Eine Fototour auf dem Friedhof wagen, um Tiere in freier Natur zu beobachten? Passt das zusammen? In Hamburg schon. Ohlsdorf ist der größte Parkfriedhof der Welt und wurde bewusst so natürlich wie möglich belassen. Schon Gründer Wilhelm Cordes formulierte seine Vorstellung in klaren Worten: „Der Friedhof soll nicht eine Stätte der Toten und der Verwesung sein. Freundlich und lieblich soll alles dem Besucher entgegentreten und dadurch der Ort aus der umgebenden Landschaft herausgehoben und geweiht werden“. Das hat er realisiert und es wurde bis heute beachtet und respektiert.

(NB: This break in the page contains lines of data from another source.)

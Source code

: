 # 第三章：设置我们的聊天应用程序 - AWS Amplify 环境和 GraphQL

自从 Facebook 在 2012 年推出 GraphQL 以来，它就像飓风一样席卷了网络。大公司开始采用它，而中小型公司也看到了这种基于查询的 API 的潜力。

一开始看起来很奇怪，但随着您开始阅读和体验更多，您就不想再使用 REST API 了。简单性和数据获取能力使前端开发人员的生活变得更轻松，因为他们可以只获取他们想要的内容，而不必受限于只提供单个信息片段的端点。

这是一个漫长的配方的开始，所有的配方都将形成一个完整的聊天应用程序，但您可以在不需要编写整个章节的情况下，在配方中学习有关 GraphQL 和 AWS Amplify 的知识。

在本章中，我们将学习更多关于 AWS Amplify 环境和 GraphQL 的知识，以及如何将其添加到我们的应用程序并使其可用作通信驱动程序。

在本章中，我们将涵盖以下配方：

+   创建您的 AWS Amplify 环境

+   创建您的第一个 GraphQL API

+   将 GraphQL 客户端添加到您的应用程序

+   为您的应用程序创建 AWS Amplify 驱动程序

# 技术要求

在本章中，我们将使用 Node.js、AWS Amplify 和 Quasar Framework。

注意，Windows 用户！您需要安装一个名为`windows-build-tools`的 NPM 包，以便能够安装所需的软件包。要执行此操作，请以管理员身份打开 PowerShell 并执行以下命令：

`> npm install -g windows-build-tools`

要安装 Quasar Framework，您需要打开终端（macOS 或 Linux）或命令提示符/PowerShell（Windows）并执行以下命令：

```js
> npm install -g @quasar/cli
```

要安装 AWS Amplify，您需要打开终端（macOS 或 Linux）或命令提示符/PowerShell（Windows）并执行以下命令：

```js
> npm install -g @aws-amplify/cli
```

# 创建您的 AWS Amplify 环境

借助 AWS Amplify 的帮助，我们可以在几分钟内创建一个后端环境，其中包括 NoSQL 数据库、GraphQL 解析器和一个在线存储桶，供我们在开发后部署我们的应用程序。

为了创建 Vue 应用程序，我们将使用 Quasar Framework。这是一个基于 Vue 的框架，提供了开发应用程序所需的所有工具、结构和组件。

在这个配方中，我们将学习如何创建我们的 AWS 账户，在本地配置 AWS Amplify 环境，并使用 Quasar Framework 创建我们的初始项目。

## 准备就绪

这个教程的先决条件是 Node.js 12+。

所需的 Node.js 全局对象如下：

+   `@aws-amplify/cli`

Ich bin früh am Nordteich. Etwas zu früh, denn der Hochnebel hängt noch tief am Himmel. Es ist unangenehm kalt. Ich bin ganz alleine unterwegs und genieße die harmonische Ruhe. Nur die Enten machen schon einen ziemlichen Lärm, wir sind mitten in der Paarungszeit. Dann entdecke ich plötzlich einen Graureiher. Er streckt seinen langen Hals in die Luft und ich kann ihn gut sehen.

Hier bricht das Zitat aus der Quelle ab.